The viral context instructs the redundancy of costimulatory pathways in driving CD8+ T cell expansion
Suzanne PM Welten,
Anke Redeker,
Kees LMC Franken,
Jennifer D Oduro,
Ferry Ossendorp,
Luka Čičin-Šain,
Cornelis JM Melief,
Peter Aichele,
Ramon Arens
Affiliations
Suzanne PM Welten
Department of Immunohematology and Blood Transfusion, Leiden University Medical Center, Leiden, Netherlands
Anke Redeker
Department of Immunohematology and Blood Transfusion, Leiden University Medical Center, Leiden, Netherlands
Kees LMC Franken
Department of Immunohematology and Blood Transfusion, Leiden University Medical Center, Leiden, Netherlands
Jennifer D Oduro
Department for Vaccinology/Immune Aging and Chronic Infection, Helmholtz-Zentrum für Infektionsforschung GmbH, Braunschweig, Germany
Ferry Ossendorp
Department of Immunohematology and Blood Transfusion, Leiden University Medical Center, Leiden, Netherlands
Luka Čičin-Šain
Department for Vaccinology/Immune Aging and Chronic Infection, Helmholtz-Zentrum für Infektionsforschung GmbH, Braunschweig, Germany; Department for Virology, Medical School Hannover, Hannover, Germany
Cornelis JM Melief
Department of Immunohematology and Blood Transfusion, Leiden University Medical Center, Leiden, Netherlands; ISA Pharmaceuticals, Leiden, Netherlands
Peter Aichele
Department of Medical Microbiology and Hygiene, Institute of Immunology, University of Freiburg, Freiburg, Germany
Ramon Arens
Department of Immunohematology and Blood Transfusion, Leiden University Medical Center, Leiden, Netherlands
Signals delivered by costimulatory molecules are implicated in driving T cell expansion. The requirements for these signals, however, vary from dispensable to essential in different infections.
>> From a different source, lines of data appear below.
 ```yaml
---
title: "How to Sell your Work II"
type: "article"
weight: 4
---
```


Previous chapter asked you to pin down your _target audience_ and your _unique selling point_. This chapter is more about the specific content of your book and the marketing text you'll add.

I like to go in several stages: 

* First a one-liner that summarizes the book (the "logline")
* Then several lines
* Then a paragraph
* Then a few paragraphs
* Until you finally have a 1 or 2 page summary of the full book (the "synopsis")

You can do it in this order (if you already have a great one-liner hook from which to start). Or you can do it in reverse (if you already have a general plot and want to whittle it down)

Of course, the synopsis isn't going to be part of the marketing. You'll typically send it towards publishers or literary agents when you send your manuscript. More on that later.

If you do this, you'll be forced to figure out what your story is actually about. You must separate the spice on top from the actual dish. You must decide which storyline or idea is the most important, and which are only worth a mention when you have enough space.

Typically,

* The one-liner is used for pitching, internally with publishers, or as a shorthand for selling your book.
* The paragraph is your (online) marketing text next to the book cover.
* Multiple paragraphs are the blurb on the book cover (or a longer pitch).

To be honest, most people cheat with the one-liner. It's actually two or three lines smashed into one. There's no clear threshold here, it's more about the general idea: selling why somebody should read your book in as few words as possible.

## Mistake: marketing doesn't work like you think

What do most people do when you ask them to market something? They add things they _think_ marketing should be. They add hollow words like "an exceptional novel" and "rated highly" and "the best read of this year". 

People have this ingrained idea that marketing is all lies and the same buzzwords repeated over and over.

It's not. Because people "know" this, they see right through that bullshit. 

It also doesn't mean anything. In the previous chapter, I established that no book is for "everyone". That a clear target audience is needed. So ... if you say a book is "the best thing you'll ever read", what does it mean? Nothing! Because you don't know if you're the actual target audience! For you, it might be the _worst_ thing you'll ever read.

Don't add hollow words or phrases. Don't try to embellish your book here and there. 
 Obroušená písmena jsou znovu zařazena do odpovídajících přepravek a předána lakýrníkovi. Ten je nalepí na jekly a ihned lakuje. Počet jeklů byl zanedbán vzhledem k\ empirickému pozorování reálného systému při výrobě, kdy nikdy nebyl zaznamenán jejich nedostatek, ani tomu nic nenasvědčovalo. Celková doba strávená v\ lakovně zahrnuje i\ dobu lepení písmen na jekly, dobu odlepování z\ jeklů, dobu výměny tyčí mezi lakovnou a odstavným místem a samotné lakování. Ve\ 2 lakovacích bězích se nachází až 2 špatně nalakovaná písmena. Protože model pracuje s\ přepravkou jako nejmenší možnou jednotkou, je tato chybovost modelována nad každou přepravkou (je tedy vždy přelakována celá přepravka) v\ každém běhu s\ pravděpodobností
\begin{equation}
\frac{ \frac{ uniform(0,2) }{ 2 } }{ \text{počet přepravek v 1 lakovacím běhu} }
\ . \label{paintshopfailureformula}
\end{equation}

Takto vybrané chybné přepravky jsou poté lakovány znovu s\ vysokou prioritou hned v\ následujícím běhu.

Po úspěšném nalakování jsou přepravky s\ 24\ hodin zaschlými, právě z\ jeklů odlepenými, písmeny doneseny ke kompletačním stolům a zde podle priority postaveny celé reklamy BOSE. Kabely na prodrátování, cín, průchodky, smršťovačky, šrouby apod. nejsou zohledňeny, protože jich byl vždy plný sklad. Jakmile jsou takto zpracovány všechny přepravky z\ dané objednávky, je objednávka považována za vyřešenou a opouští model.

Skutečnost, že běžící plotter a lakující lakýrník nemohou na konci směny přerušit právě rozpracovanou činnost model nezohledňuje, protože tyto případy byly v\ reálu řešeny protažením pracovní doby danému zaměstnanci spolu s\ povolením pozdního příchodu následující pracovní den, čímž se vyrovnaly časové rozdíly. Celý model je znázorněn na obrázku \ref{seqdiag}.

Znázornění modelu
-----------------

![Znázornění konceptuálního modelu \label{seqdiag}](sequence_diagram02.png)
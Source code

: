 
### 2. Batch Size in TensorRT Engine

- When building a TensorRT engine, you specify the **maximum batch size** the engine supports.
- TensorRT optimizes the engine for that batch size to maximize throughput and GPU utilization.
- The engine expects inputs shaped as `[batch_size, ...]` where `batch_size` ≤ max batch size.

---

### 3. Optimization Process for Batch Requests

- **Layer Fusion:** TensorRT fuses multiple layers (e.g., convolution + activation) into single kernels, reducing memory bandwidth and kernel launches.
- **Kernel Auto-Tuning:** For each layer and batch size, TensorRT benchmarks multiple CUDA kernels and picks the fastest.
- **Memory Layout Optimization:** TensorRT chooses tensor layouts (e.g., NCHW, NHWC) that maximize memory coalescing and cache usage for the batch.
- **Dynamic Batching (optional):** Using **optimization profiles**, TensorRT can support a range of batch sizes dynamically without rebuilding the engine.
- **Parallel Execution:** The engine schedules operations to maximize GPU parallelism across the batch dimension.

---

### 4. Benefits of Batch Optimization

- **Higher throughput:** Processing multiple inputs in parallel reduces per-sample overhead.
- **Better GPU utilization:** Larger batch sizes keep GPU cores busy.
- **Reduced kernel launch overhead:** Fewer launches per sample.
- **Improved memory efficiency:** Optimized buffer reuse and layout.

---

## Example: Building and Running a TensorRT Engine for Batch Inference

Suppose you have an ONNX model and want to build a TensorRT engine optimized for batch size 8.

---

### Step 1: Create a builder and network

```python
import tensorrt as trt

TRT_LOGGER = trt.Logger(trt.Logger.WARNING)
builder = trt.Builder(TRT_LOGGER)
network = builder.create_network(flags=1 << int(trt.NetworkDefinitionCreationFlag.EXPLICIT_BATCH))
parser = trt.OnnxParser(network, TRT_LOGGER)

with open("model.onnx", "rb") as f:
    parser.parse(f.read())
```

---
We examined the underlying mechanisms of this differential T cell costimulation dependence and found that the viral context determined the dependence on CD28/B7-mediated costimulation for expansion of naive and memory CD8+ T cells, indicating that the requirement for costimulatory signals is not imprinted. Notably, related to the high-level costimulatory molecule expression induced by lymphocytic choriomeningitis virus (LCMV), CD28/B7-mediated costimulation was dispensable for accumulation of LCMV-specific CD8+ T cells because of redundancy with the costimulatory pathways induced by TNF receptor family members (i.e., CD27, OX40, and 4-1BB). Type I IFN signaling in viral-specific CD8+ T cells is slightly redundant with costimulatory signals. These results highlight that pathogen-specific conditions differentially and uniquely dictate the utilization of costimulatory pathways allowing shaping of effector and memory antigen-specific CD8+ T cell responses.